How tests are structured
For each operation, we write a parameterized test that takes the operation implementation as an argument. Each operation has a batched version and a rowwise version. Each test comes with a strategy for generating the random inputs, as described above. Then, when we run each test, it tests the batched version and the rowwise version. Theoretically, the batched version should fail, as it is not batch-invariant, and the rowwise version should pass.
Results
I ran the tests on my MacBook Air (CPU) as well as a Google Colab notebook with T4 GPU. The results of these tests can be seen in the GitHub repo, under the test_outputs
folder, including the counterexamples that Hypothesis found.

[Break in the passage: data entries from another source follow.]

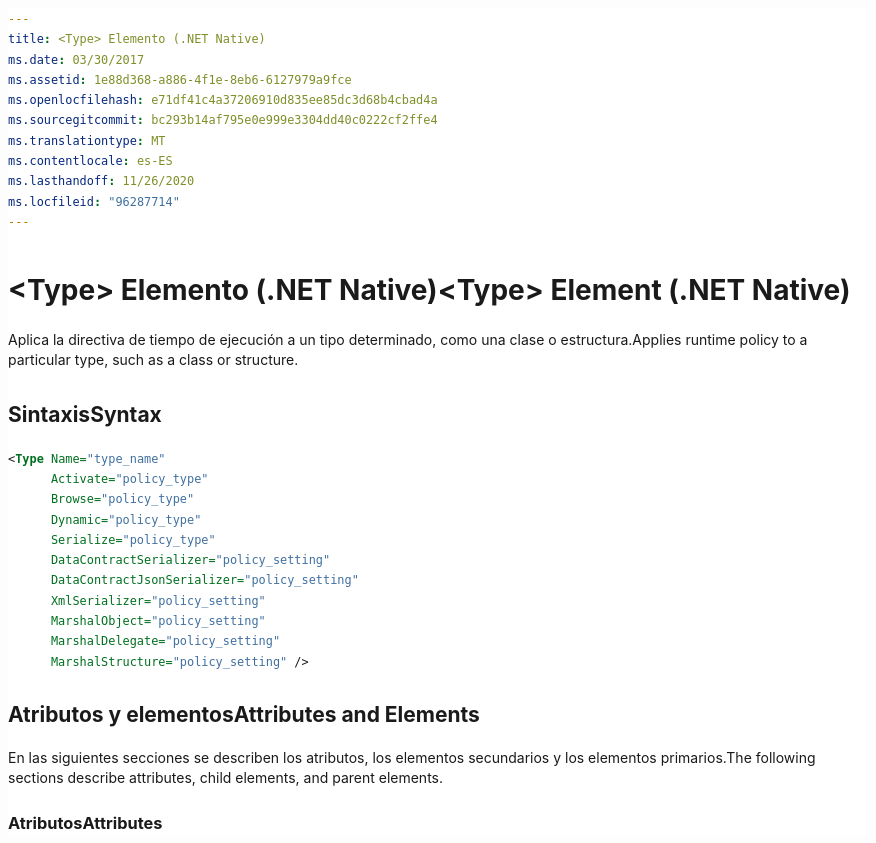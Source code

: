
 ```yaml
---
title: <Type> Elemento (.NET Native)
ms.date: 03/30/2017
ms.assetid: 1e88d368-a886-4f1e-8eb6-6127979a9fce
ms.openlocfilehash: e71df41c4a37206910d835ee85dc3d68b4cbad4a
ms.sourcegitcommit: bc293b14af795e0e999e3304dd40c0222cf2ffe4
ms.translationtype: MT
ms.contentlocale: es-ES
ms.lasthandoff: 11/26/2020
ms.locfileid: "96287714"
---
```

# <a name="type-element-net-native"></a><span data-ttu-id="e5091-102">\<Type> Elemento (.NET Native)</span><span class="sxs-lookup"><span data-stu-id="e5091-102">\<Type> Element (.NET Native)</span></span>

<span data-ttu-id="e5091-103">Aplica la directiva de tiempo de ejecución a un tipo determinado, como una clase o estructura.</span><span class="sxs-lookup"><span data-stu-id="e5091-103">Applies runtime policy to a particular type, such as a class or structure.</span></span>

## <a name="syntax"></a><span data-ttu-id="e5091-104">Sintaxis</span><span class="sxs-lookup"><span data-stu-id="e5091-104">Syntax</span></span>

```xml
<Type Name="type_name"
      Activate="policy_type"
      Browse="policy_type"
      Dynamic="policy_type"
      Serialize="policy_type"
      DataContractSerializer="policy_setting"
      DataContractJsonSerializer="policy_setting"
      XmlSerializer="policy_setting"
      MarshalObject="policy_setting"
      MarshalDelegate="policy_setting"
      MarshalStructure="policy_setting" />
```

## <a name="attributes-and-elements"></a><span data-ttu-id="e5091-105">Atributos y elementos</span><span class="sxs-lookup"><span data-stu-id="e5091-105">Attributes and Elements</span></span>

<span data-ttu-id="e5091-106">En las siguientes secciones se describen los atributos, los elementos secundarios y los elementos primarios.</span><span class="sxs-lookup"><span data-stu-id="e5091-106">The following sections describe attributes, child elements, and parent elements.</span></span>

### <a name="attributes"></a><span data-ttu-id="e5091-107">Atributos</span><span class="sxs-lookup"><span data-stu-id="e5091-107">Attributes</span></span>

On a CPU, the results are:
test_batch_invariance.py::test_matmul[matmul_batched] FAILED
test_batch_invariance.py::test_matmul[matmul_rowwise] PASSED
test_batch_invariance.py::test_rmsnorm[rmsnorm_batched] PASSED
test_batch_invariance.py::test_rmsnorm[rmsnorm_rowwise] PASSED
test_batch_invariance.py::test_attn[attn_batched] PASSED
test_batch_invariance.py::test_attn[attn_rowwise] PASSED
Here, on the CPU version, only matmul_batched
failed, not the other *_batched
versions. This is likely due to how CPU implementations work. The output of the tests on a GPU is:
test_batch_invariance.py::test_matmul[matmul_batched] FAILED
test_batch_invariance.py::test_matmul[matmul_rowwise] PASSED
test_batch_invariance.py::test_rmsnorm[rmsnorm_batched] FAILED
test_batch_invariance.py::test_rmsnorm[rmsnorm_rowwise] PASSED
test_batch_invariance.py::test_attn[attn_batched] FAILED
test_batch_invariance.py::test_attn[attn_rowwise] PASSED
Here, on the GPU version, all *_batched
versions failed, and all the *_rowwise
versions passed. As the original blog post argues, the way that GPU kernels handle batching causes nondeterminism.
Conclusion
These tests have definitively shown that the built-in implementations for matrix multiplication, RMSNorm, and attention are not batch-invariant. Using Hypothesis, we have tested this property across a much wider range of inputs than the original tests from the Thinking Machines blog post, giving us explicit, minimal counterexamples. Notably, on CPU environments, the batched versions also pass, while on the GPU environments, they fail, reflecting differences in how kernels are implemented.